Stata believes the stakes could not be higher at a time when the life expectancy of Fortune 500 companies is 40 to 50 years, and falling. In an age of globalization and rapidly changing technology, every chief executive will need to transition in and out of businesses and markets.
It is seldom an easy, or graceful, process -- and business graveyards are cluttered with the companies that failed to make the necessary transitions. But Stata has come to believe that constraints on innovation have less to do with deficits in creativity or technology than with the capability of management to foster new businesses.
''You have to take resources away from your core business and put it in more speculative businesses at a time when you're really flying," Stata said in an interview. ''It can be hard to justify."
And when financial results fall short of targets, companies are programmed to conclude that managers underperformed. For emerging businesses, an alternative explanation might be that the forecasts were overly optimistic and need to be revised on the basis of experience. It can be sorely tempting to abandon pilot programs slow to bear fruit, but the best long-term move may be a decision to stay the course.
Charles A. O'Reilly, professor of management at Stanford Graduate School of Business, is collaborating with Harvard Business School professor Michael L. Tushman on a book exploring the practices of ''ambidextrous organizations." Such organizations set up separate benchmarks for mature businesses, high-growth businesses, and future businesses.
In the case of IBM Corp., for instance, that would mean measuring its core computer hardware business differently than its service and consulting business or its new life sciences initiatives.
''Being ambidextrous means accepting the fact that you may have some businesses where the metrics and competencies and alignments are going to be different from other businesses, and not superimposing the same way of managing," O'Reilly said.
Analog, a semiconductor company with more than $2 billion in annual sales, has reinvented itself several times during its nearly 40-year history. The company branched into digital signal processing in the 1980s, and microelectromechanical systems (called MEMS) in the 1990s, and it's now backing a team experimenting with phototonics.
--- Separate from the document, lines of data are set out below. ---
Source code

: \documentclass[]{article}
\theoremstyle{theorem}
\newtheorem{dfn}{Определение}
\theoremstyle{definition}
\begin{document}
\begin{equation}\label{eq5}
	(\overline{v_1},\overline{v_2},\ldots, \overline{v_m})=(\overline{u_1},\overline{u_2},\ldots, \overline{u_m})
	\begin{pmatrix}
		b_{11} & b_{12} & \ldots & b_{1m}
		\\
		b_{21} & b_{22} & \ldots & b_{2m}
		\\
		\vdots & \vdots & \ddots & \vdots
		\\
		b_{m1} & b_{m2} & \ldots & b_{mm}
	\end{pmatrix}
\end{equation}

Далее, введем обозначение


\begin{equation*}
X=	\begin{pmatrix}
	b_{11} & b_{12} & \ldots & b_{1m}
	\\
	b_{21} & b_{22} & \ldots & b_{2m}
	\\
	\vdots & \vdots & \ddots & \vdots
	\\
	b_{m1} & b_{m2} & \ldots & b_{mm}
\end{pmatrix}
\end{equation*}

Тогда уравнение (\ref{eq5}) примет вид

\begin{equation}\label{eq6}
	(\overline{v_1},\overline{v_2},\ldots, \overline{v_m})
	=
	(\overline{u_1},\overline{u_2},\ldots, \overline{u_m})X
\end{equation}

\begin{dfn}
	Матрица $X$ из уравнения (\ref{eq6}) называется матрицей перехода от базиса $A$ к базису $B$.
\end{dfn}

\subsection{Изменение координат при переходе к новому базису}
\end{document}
''In every case," Stata acknowledged, ''it's taken well into a decade before you knew you'd made the right choice."
The idea to develop MEMS technology for automotive air bag sensors came from a group of engineers at Analog's semiconductor division in Wilmington. The team drove the research to the point where it began to siphon off resources from the core business. ''The conflicts escalated, and finally we had to pull the operation out of Wilmington and establish a standalone division in Cambridge," Stata recalled.
Some top managers and directors sought to pull the plug, but Stata determined ''we had to go through the learning curve, and it was taking more time than expected."
The business today is profitable and has become the leading supplier of sensors to the auto industry.
That experience yielded some lessons, which Stata shared in his article in the Sloan Management Review.
''Companies need a system that helps them continuously refine judgments regarding the likelihood and timing of success," he wrote, ''and also accelerates learning so that failing strategies can be quickly modified."